§ **Aim of the exercise**: From the entries below, transcribe exactly the lines between the line holding "of the stream" and the line holding "The new description", inclusive; skip all other lines.

§ **Dataset excerpts**:
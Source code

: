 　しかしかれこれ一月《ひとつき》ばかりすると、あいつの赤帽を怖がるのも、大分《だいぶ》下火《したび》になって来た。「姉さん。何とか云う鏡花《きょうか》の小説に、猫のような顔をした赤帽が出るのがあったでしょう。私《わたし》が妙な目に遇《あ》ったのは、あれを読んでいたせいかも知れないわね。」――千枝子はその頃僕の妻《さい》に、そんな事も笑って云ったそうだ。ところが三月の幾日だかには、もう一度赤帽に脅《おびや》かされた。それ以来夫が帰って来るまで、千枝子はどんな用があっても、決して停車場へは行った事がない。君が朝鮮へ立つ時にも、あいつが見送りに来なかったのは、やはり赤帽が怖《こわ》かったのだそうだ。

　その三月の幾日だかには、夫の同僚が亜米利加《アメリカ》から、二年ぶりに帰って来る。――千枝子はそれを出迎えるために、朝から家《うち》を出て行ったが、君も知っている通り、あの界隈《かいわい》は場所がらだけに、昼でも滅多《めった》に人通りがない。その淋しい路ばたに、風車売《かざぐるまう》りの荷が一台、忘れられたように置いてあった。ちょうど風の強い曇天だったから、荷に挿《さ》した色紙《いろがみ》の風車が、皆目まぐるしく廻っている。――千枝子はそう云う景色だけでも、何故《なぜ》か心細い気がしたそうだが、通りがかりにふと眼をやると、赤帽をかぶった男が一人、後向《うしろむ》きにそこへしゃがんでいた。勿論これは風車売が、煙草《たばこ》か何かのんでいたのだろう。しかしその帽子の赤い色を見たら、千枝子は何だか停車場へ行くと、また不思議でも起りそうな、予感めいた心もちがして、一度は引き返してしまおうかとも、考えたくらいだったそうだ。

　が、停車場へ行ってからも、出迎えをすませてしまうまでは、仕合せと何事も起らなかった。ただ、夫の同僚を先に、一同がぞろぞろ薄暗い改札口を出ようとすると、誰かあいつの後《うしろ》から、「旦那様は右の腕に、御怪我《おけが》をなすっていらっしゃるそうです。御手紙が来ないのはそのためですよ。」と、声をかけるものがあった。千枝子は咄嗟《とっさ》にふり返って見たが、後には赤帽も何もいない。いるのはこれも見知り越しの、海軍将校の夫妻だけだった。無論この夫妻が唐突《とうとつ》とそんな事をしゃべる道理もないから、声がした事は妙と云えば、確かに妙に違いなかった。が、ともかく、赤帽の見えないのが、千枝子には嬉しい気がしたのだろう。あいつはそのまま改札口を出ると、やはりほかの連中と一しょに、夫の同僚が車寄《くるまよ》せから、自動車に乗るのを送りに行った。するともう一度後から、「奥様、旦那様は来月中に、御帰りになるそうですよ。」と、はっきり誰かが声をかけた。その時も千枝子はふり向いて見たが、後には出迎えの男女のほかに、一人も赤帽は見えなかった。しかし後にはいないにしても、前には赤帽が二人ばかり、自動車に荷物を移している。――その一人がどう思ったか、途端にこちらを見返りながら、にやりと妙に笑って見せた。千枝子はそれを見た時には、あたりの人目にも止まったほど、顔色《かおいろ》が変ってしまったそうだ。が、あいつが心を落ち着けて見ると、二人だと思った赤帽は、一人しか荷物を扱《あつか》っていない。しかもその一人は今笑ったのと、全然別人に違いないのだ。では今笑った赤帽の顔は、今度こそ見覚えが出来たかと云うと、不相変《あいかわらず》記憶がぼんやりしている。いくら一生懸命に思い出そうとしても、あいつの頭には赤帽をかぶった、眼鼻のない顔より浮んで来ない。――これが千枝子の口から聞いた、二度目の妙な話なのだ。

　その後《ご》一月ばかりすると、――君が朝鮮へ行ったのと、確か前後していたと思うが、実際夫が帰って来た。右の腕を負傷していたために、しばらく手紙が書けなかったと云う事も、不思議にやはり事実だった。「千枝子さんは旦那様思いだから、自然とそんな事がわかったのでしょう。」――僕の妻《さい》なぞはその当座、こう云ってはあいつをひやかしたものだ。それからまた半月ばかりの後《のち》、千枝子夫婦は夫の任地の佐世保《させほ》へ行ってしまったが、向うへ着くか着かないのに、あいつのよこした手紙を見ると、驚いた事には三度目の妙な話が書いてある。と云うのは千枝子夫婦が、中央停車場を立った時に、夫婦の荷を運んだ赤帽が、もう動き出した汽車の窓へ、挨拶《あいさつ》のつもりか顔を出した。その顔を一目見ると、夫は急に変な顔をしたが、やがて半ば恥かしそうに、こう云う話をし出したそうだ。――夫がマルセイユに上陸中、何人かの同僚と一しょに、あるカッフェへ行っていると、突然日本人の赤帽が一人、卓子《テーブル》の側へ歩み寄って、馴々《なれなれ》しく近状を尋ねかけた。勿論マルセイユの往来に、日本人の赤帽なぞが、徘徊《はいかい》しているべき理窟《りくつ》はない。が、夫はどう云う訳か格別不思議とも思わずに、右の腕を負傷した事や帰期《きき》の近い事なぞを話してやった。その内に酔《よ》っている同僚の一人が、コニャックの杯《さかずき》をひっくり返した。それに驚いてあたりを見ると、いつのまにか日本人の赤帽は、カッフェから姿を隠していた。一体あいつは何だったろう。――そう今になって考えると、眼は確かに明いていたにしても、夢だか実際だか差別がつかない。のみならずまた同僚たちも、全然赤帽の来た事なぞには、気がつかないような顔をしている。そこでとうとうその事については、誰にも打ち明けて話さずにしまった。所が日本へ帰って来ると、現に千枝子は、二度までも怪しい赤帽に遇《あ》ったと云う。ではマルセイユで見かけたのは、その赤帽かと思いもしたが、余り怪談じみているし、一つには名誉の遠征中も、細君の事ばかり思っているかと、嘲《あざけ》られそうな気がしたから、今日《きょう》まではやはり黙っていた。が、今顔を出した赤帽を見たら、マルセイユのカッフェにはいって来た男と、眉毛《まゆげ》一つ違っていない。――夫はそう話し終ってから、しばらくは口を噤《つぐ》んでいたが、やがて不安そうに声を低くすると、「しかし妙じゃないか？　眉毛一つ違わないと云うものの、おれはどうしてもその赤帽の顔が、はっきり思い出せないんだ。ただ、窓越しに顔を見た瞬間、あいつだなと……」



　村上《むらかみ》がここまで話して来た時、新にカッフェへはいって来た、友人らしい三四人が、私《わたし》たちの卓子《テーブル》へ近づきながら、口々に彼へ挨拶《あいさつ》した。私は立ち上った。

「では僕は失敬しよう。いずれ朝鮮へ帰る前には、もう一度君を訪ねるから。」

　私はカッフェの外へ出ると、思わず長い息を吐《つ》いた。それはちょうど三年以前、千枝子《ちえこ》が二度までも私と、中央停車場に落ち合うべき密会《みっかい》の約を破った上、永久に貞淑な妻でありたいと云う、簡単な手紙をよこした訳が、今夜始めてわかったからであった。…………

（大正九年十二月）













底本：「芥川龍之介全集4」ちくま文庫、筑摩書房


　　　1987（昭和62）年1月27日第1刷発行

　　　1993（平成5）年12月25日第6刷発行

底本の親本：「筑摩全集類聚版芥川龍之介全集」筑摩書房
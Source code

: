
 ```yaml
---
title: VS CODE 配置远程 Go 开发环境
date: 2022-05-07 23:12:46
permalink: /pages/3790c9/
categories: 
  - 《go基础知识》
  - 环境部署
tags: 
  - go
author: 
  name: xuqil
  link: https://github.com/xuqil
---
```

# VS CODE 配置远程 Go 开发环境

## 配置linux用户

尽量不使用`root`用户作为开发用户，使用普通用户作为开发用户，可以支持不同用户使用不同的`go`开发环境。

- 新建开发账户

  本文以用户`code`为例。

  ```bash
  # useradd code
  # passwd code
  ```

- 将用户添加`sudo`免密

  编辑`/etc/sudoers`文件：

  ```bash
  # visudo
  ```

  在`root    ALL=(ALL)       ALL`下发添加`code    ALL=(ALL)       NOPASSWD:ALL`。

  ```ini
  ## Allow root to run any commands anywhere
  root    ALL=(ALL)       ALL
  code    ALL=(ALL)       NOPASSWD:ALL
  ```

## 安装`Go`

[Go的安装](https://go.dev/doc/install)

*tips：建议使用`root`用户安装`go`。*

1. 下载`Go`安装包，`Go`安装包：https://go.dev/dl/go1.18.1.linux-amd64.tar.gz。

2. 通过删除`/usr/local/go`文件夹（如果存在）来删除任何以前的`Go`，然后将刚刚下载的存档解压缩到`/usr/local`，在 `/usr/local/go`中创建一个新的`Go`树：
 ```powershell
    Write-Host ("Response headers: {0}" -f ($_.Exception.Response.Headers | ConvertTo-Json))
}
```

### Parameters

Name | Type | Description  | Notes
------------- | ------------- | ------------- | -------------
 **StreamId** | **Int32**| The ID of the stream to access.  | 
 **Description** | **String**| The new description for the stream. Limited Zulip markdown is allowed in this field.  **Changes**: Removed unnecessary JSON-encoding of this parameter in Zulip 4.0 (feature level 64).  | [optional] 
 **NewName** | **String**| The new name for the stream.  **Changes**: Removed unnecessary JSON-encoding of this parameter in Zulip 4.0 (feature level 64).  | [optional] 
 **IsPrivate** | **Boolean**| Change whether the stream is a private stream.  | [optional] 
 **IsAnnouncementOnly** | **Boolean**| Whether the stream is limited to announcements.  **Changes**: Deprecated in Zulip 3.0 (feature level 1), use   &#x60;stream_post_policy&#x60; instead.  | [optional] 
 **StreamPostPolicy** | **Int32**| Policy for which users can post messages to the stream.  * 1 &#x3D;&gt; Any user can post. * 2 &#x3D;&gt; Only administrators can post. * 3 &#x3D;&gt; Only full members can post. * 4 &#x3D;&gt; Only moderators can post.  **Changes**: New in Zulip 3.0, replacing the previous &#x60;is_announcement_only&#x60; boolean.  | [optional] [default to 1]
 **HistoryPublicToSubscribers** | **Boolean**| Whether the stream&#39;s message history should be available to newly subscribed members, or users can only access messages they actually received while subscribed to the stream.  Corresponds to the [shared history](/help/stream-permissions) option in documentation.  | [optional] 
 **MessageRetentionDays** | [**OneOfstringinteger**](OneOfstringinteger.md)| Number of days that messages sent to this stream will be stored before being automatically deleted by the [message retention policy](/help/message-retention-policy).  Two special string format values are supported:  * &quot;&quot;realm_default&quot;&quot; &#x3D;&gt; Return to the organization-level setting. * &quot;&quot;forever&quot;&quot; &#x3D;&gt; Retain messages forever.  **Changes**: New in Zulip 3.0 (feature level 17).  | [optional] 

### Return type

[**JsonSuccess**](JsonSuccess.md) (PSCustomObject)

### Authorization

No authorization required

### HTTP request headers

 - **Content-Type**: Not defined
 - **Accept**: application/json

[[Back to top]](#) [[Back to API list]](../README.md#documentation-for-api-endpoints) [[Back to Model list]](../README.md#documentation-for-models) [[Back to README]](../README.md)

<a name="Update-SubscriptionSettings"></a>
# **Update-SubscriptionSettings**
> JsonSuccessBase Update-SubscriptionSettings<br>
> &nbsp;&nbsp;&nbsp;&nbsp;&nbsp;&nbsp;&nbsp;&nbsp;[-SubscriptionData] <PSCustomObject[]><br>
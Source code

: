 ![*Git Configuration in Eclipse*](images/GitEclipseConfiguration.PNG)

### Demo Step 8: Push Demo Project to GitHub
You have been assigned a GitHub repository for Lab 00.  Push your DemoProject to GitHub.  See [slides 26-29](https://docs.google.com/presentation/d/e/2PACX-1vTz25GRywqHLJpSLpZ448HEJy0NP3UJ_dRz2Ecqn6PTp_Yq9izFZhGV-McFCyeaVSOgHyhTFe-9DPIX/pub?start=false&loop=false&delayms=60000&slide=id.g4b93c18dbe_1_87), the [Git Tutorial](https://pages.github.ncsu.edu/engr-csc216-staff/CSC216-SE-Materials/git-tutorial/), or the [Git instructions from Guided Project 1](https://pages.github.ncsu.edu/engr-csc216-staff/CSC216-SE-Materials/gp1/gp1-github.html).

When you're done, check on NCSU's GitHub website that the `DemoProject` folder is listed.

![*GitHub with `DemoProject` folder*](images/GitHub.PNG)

§ **Solution below**:
 **StreamId** | **Int32**| The ID of the stream to access.  | 
 **Description** | **String**| The new description for the stream. Limited Zulip markdown is allowed in this field.  **Changes**: Removed unnecessary JSON-encoding of this parameter in Zulip 4.0 (feature level 64).  | [optional] 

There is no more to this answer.